[Records drawn from a dataset]

────────────────

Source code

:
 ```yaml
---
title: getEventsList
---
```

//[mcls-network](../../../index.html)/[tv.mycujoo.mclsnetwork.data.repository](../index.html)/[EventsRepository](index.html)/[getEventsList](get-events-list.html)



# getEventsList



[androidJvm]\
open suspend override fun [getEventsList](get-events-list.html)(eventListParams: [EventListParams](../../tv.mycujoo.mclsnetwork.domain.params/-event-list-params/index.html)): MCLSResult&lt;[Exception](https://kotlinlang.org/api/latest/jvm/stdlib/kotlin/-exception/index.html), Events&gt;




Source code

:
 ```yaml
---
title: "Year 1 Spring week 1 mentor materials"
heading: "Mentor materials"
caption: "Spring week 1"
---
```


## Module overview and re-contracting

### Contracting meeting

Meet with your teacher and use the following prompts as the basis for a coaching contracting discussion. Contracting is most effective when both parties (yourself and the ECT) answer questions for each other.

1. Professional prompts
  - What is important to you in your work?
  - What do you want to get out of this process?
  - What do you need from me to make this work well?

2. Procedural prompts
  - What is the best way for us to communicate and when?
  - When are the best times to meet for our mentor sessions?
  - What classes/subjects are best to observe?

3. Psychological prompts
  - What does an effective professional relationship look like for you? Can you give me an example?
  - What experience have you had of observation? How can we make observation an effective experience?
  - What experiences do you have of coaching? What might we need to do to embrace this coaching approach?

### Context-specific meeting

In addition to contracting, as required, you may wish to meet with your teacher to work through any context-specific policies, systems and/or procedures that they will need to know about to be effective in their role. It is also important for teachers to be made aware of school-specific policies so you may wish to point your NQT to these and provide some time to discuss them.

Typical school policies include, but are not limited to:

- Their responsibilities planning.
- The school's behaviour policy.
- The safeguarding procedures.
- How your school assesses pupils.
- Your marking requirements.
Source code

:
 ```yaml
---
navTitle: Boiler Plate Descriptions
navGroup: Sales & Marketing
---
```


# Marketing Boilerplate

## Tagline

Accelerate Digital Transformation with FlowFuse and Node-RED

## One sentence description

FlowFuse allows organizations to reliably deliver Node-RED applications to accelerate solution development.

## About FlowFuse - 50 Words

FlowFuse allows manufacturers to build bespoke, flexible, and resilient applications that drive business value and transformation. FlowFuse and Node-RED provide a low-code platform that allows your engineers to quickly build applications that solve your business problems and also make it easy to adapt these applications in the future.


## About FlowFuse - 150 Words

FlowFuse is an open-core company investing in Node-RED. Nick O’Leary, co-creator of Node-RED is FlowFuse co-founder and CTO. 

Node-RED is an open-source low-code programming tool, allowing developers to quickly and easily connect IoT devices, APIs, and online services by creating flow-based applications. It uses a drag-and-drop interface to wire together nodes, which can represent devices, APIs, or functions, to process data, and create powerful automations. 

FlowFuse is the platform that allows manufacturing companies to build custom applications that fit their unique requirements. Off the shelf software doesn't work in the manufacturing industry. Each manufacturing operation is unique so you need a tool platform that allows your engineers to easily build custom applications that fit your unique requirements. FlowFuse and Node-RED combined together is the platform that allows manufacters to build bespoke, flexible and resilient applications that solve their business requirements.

────────────────

▸ Assignment: Copy, without any change, the lines above from the one containing "Accelerate Digital Transformation" to the end, both ends included. Add nothing else.

▸ Solution to the exercise:
Accelerate Digital Transformation with FlowFuse and Node-RED

## One sentence description

FlowFuse allows organizations to reliably deliver Node-RED applications to accelerate solution development.

## About FlowFuse - 50 Words

FlowFuse allows manufacturers to build bespoke, flexible, and resilient applications that drive business value and transformation. FlowFuse and Node-RED provide a low-code platform that allows your engineers to quickly build applications that solve your business problems and also make it easy to adapt these applications in the future.


## About FlowFuse - 150 Words

FlowFuse is an open-core company investing in Node-RED. Nick O’Leary, co-creator of Node-RED is FlowFuse co-founder and CTO. 

Node-RED is an open-source low-code programming tool, allowing developers to quickly and easily connect IoT devices, APIs, and online services by creating flow-based applications. It uses a drag-and-drop interface to wire together nodes, which can represent devices, APIs, or functions, to process data, and create powerful automations. 

FlowFuse is the platform that allows manufacturing companies to build custom applications that fit their unique requirements. Off the shelf software doesn't work in the manufacturing industry. Each manufacturing operation is unique so you need a tool platform that allows your engineers to easily build custom applications that fit your unique requirements. FlowFuse and Node-RED combined together is the platform that allows manufacters to build bespoke, flexible and resilient applications that solve their business requirements.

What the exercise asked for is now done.